Nessas ações, que levaram a condenações em série, havia fichas de filiações com assinaturas falsas, ou mesmo a ausência de qualquer documento que comprovasse a filiação dessas pessoas às entidades. A série de reportagens sobre a “Farra do INSS” revelou que as associações que mais cresceram em faturamento sob suspeita de fraudes foram erguidas por empresários cujas companhias eram as destinatárias finais dos descontos indevidos e suas diretorias eram recheadas de funcionários e parentes deles. Até mesmo uma associação sediada em uma sala comercial vazia, sem qualquer indício de funcionamento, foi aceita pelo INSS para efetuar descontos.
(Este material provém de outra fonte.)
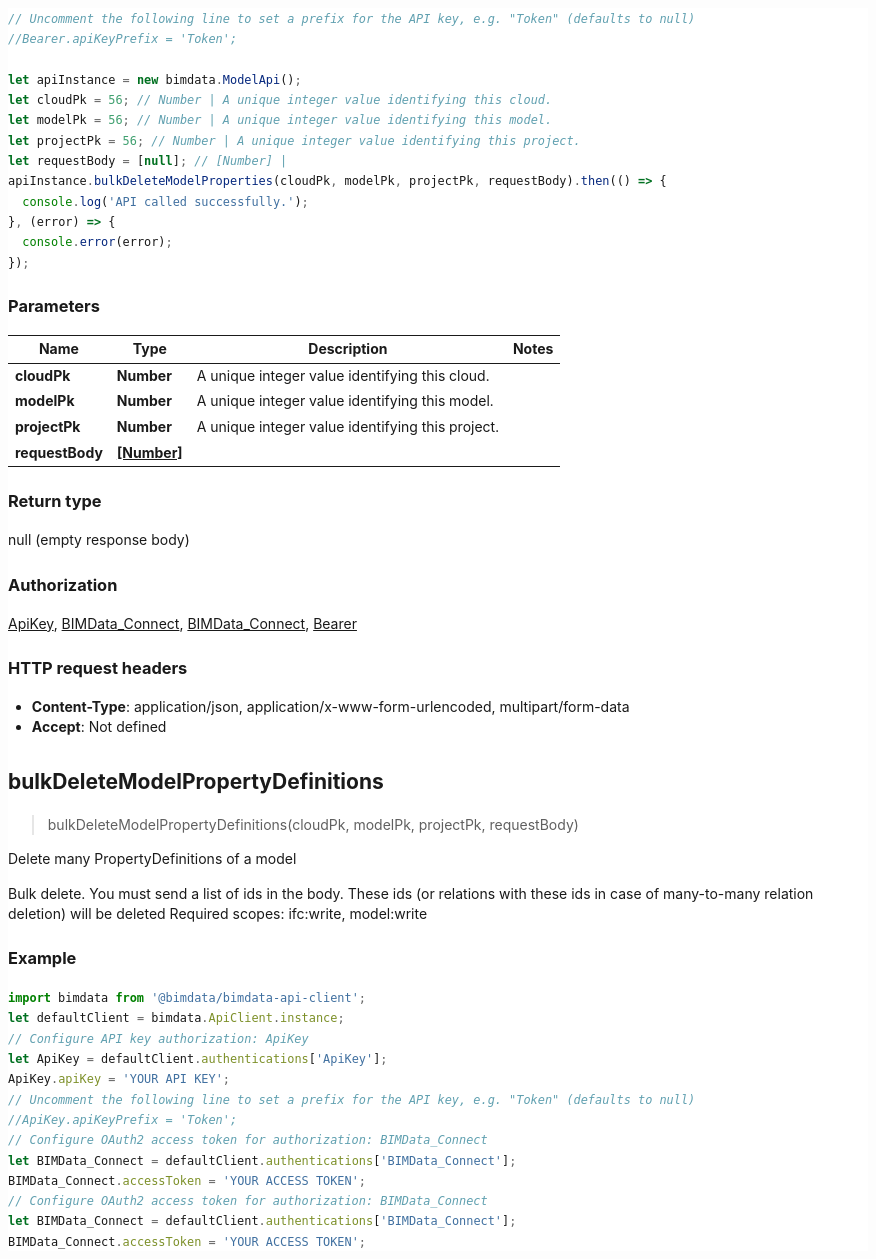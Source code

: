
 ```javascript
// Uncomment the following line to set a prefix for the API key, e.g. "Token" (defaults to null)
//Bearer.apiKeyPrefix = 'Token';

let apiInstance = new bimdata.ModelApi();
let cloudPk = 56; // Number | A unique integer value identifying this cloud.
let modelPk = 56; // Number | A unique integer value identifying this model.
let projectPk = 56; // Number | A unique integer value identifying this project.
let requestBody = [null]; // [Number] | 
apiInstance.bulkDeleteModelProperties(cloudPk, modelPk, projectPk, requestBody).then(() => {
  console.log('API called successfully.');
}, (error) => {
  console.error(error);
});

```

### Parameters


Name | Type | Description  | Notes
------------- | ------------- | ------------- | -------------
 **cloudPk** | **Number**| A unique integer value identifying this cloud. | 
 **modelPk** | **Number**| A unique integer value identifying this model. | 
 **projectPk** | **Number**| A unique integer value identifying this project. | 
 **requestBody** | [**[Number]**](Number.md)|  | 

### Return type

null (empty response body)

### Authorization

[ApiKey](../README.md#ApiKey), [BIMData_Connect](../README.md#BIMData_Connect), [BIMData_Connect](../README.md#BIMData_Connect), [Bearer](../README.md#Bearer)

### HTTP request headers

- **Content-Type**: application/json, application/x-www-form-urlencoded, multipart/form-data
- **Accept**: Not defined


## bulkDeleteModelPropertyDefinitions

> bulkDeleteModelPropertyDefinitions(cloudPk, modelPk, projectPk, requestBody)

Delete many PropertyDefinitions of a model

 Bulk delete. You must send a list of ids in the body. These ids (or relations with these ids in case of many-to-many relation deletion) will be deleted   Required scopes: ifc:write, model:write

### Example

```javascript
import bimdata from '@bimdata/bimdata-api-client';
let defaultClient = bimdata.ApiClient.instance;
// Configure API key authorization: ApiKey
let ApiKey = defaultClient.authentications['ApiKey'];
ApiKey.apiKey = 'YOUR API KEY';
// Uncomment the following line to set a prefix for the API key, e.g. "Token" (defaults to null)
//ApiKey.apiKeyPrefix = 'Token';
// Configure OAuth2 access token for authorization: BIMData_Connect
let BIMData_Connect = defaultClient.authentications['BIMData_Connect'];
BIMData_Connect.accessToken = 'YOUR ACCESS TOKEN';
// Configure OAuth2 access token for authorization: BIMData_Connect
let BIMData_Connect = defaultClient.authentications['BIMData_Connect'];
BIMData_Connect.accessToken = 'YOUR ACCESS TOKEN';
```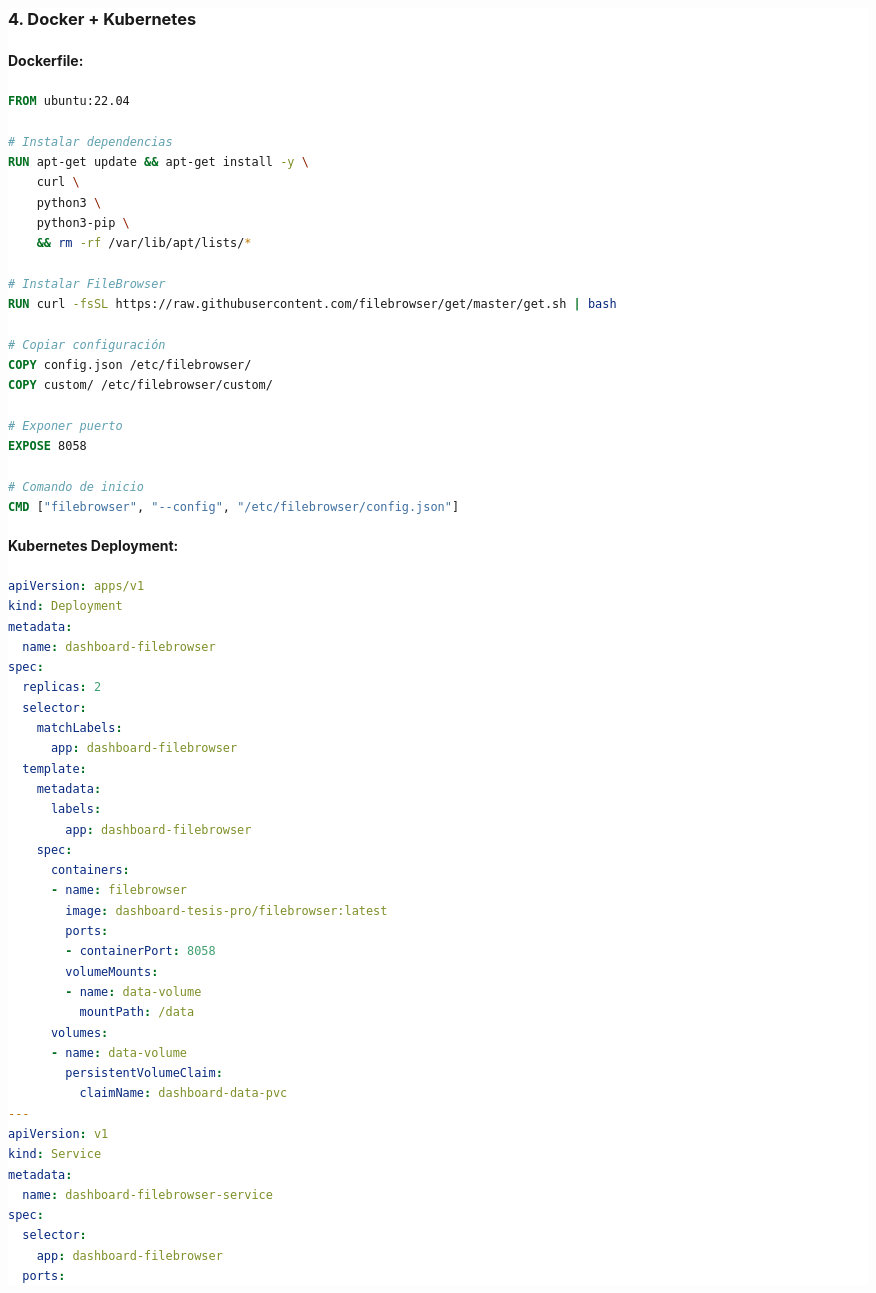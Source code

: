 ### 4. Docker + Kubernetes

#### Dockerfile:
```dockerfile
FROM ubuntu:22.04

# Instalar dependencias
RUN apt-get update && apt-get install -y \
    curl \
    python3 \
    python3-pip \
    && rm -rf /var/lib/apt/lists/*

# Instalar FileBrowser
RUN curl -fsSL https://raw.githubusercontent.com/filebrowser/get/master/get.sh | bash

# Copiar configuración
COPY config.json /etc/filebrowser/
COPY custom/ /etc/filebrowser/custom/

# Exponer puerto
EXPOSE 8058

# Comando de inicio
CMD ["filebrowser", "--config", "/etc/filebrowser/config.json"]
```

#### Kubernetes Deployment:
```yaml
apiVersion: apps/v1
kind: Deployment
metadata:
  name: dashboard-filebrowser
spec:
  replicas: 2
  selector:
    matchLabels:
      app: dashboard-filebrowser
  template:
    metadata:
      labels:
        app: dashboard-filebrowser
    spec:
      containers:
      - name: filebrowser
        image: dashboard-tesis-pro/filebrowser:latest
        ports:
        - containerPort: 8058
        volumeMounts:
        - name: data-volume
          mountPath: /data
      volumes:
      - name: data-volume
        persistentVolumeClaim:
          claimName: dashboard-data-pvc
---
apiVersion: v1
kind: Service
metadata:
  name: dashboard-filebrowser-service
spec:
  selector:
    app: dashboard-filebrowser
  ports:
```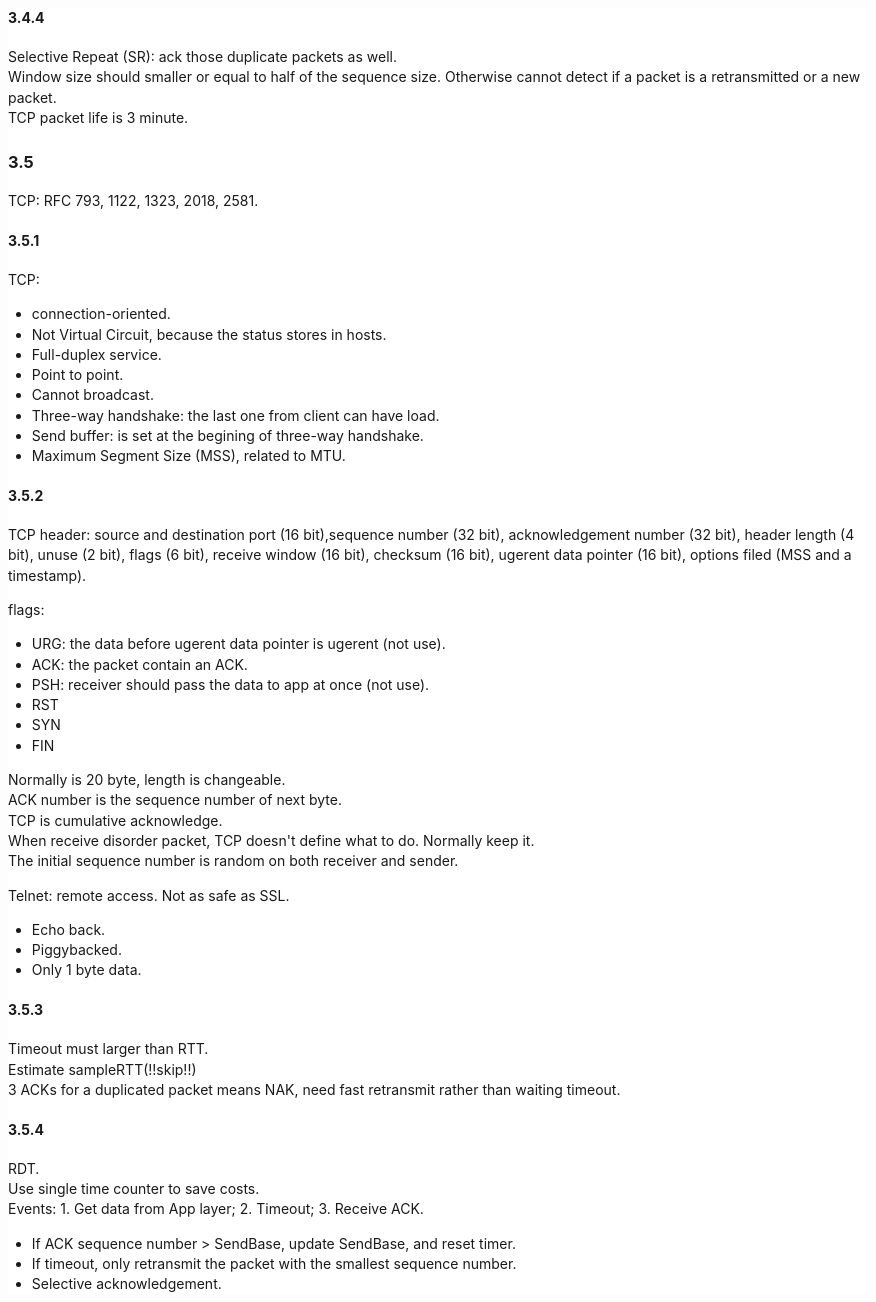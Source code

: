 #### 3.4.4
Selective Repeat (SR): ack those duplicate packets as well.   
Window size should smaller or equal to half of the sequence size. Otherwise cannot detect if a packet is a retransmitted or a new packet.   
TCP packet life is 3 minute.    

### 3.5
TCP: RFC 793, 1122, 1323, 2018, 2581.    
#### 3.5.1
TCP:  
- connection-oriented. 
- Not Virtual Circuit, because the status stores in hosts. 
- Full-duplex service. 
- Point to point. 
- Cannot broadcast. 
- Three-way handshake: the last one from client can have load. 
- Send buffer: is set at the begining of three-way handshake. 
- Maximum Segment Size (MSS), related to MTU. 
#### 3.5.2
TCP header: source and destination port (16 bit),sequence number (32 bit), acknowledgement number (32 bit), header length (4 bit), unuse (2 bit), flags (6 bit), receive window (16 bit), checksum (16 bit), ugerent data pointer (16 bit), options filed (MSS and a timestamp).  

flags:  
- URG: the data before ugerent data pointer is ugerent (not use).
- ACK: the packet contain an ACK.
- PSH: receiver should pass the data to app at once (not use).
- RST
- SYN
- FIN

Normally is 20 byte, length is changeable.   
ACK number is the sequence number of next byte.   
TCP is cumulative acknowledge.   
When receive disorder packet, TCP doesn't define what to do. Normally keep it.   
The initial sequence number is random on both receiver and sender.   

Telnet: remote access. Not as safe as SSL.   
- Echo back.  
- Piggybacked. 
- Only 1 byte data.  

#### 3.5.3
Timeout must larger than RTT.   
Estimate sampleRTT(!!skip!!)    
3 ACKs for a duplicated packet means NAK, need fast retransmit rather than waiting timeout.    

#### 3.5.4
RDT.    
Use single time counter to save costs.    
Events: 1. Get data from App layer; 2. Timeout; 3. Receive ACK.  
- If ACK sequence number > SendBase, update SendBase, and reset timer.   
- If timeout, only retransmit the packet with the smallest sequence number.   
- Selective acknowledgement. 
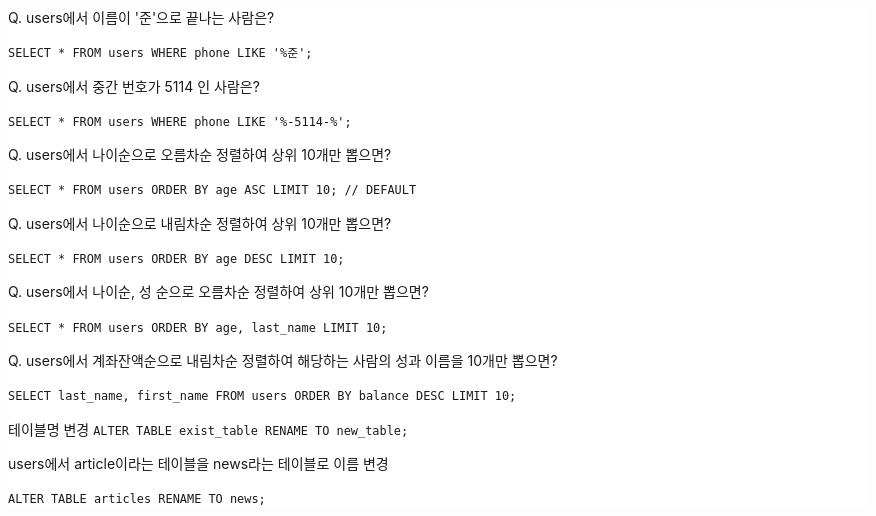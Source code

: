 

Q. users에서 이름이 '준'으로 끝나는 사람은?

```sqlite
SELECT * FROM users WHERE phone LIKE '%준';
```



Q. users에서 중간 번호가 5114 인 사람은?

```sqlite
SELECT * FROM users WHERE phone LIKE '%-5114-%';
```



Q. users에서 나이순으로 오름차순 정렬하여 상위 10개만 뽑으면?

```sqlite
SELECT * FROM users ORDER BY age ASC LIMIT 10; // DEFAULT
```



Q. users에서 나이순으로 내림차순 정렬하여 상위 10개만 뽑으면?

```sqlite
SELECT * FROM users ORDER BY age DESC LIMIT 10;
```



Q. users에서 나이순, 성 순으로 오름차순 정렬하여 상위 10개만 뽑으면?

```sqlite
SELECT * FROM users ORDER BY age, last_name LIMIT 10;
```



Q. users에서 계좌잔액순으로 내림차순 정렬하여 해당하는 사람의 성과 이름을 10개만 뽑으면?

```sqlite
SELECT last_name, first_name FROM users ORDER BY balance DESC LIMIT 10;
```



테이블명 변경 `ALTER TABLE exist_table RENAME TO new_table;`



users에서 article이라는 테이블을 news라는 테이블로 이름 변경

```sqlite
ALTER TABLE articles RENAME TO news;
```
Esses empresários tinham boas relações com políticos do Congresso Nacional, negócios com lobistas investigados pela Polícia Federal e histórico de suspeitas em contratos com órgãos públicos. Após a revelação do caso, suspeitos foram alvo de operações policiais, o diretor do INSS responsável pelos contratos foi exonerado e o Tribunal de Contas da União (TCU) determinou a suspensão de novos descontos. O próprio INSS realizou uma auditoria e identificou negligência de seus quadros, fraudes nas filiações às entidades e um prejuízo de R$ 45 milhões a milhares de aposentados.
Confira abaixo as reportagens da série:
Uma caixa preta de R$ 2 bilhões
A primeira reportagem revelou dados obtidos pela Lei de Acesso à Informação (LAI) sobre o faturamento das associações que mantinham acordo de cooperação técnica com o INSS. No início de 2023, eram 21 associações que faturavam mensalmente R$ 85 milhões. Até 2024, o INSS aceitou mais oito entidades e os descontos de aposentadorias destinados a elas subiram para R$ 250 milhões mensais. A associação que mais cresceu começou o ano com 40 mil filiados e, em meses, passou a ter mais de 600 mil, faturando R$ 30 milhões mensais, em meio a milhares de processos com condenações por descontos indevidos.
Uma associação que havia acabado de obter seu acordo com o INSS chegou aos R$ 10 milhões de faturamento em quatro meses. Nas ações judiciais, havia entidades que não apresentavam sequer um documento para provar filiações de aposentados. Havia também fichas de inscrição com assinaturas falsas dos aposentados, cuja fraude foi comprovada por perícia judicial. Houve até casos de filiação de aposentados por SMS e de uma aposentada que sofreu três descontos, um em seguida do outro. Quando ela conseguia se livrar de uma entidade, outra aparecia descontando de seus vencimentos.
Durante dois meses, a diretoria de Benefícios do INSS, responsável por firmar os acordos com as entidades e fiscalizá-los, fez de tudo para esconder o crescimento suspeito do faturamento das associações em meio a denúncias de aposentados. Os dados do faturamento dessas associações foram negados duas vezes pela pasta em pedidos de Lei de Acesso à Informação. Foi somente após recurso à Controladoria-Geral da União (CGU) que a reportagem obteve os números da “farra do INSS”.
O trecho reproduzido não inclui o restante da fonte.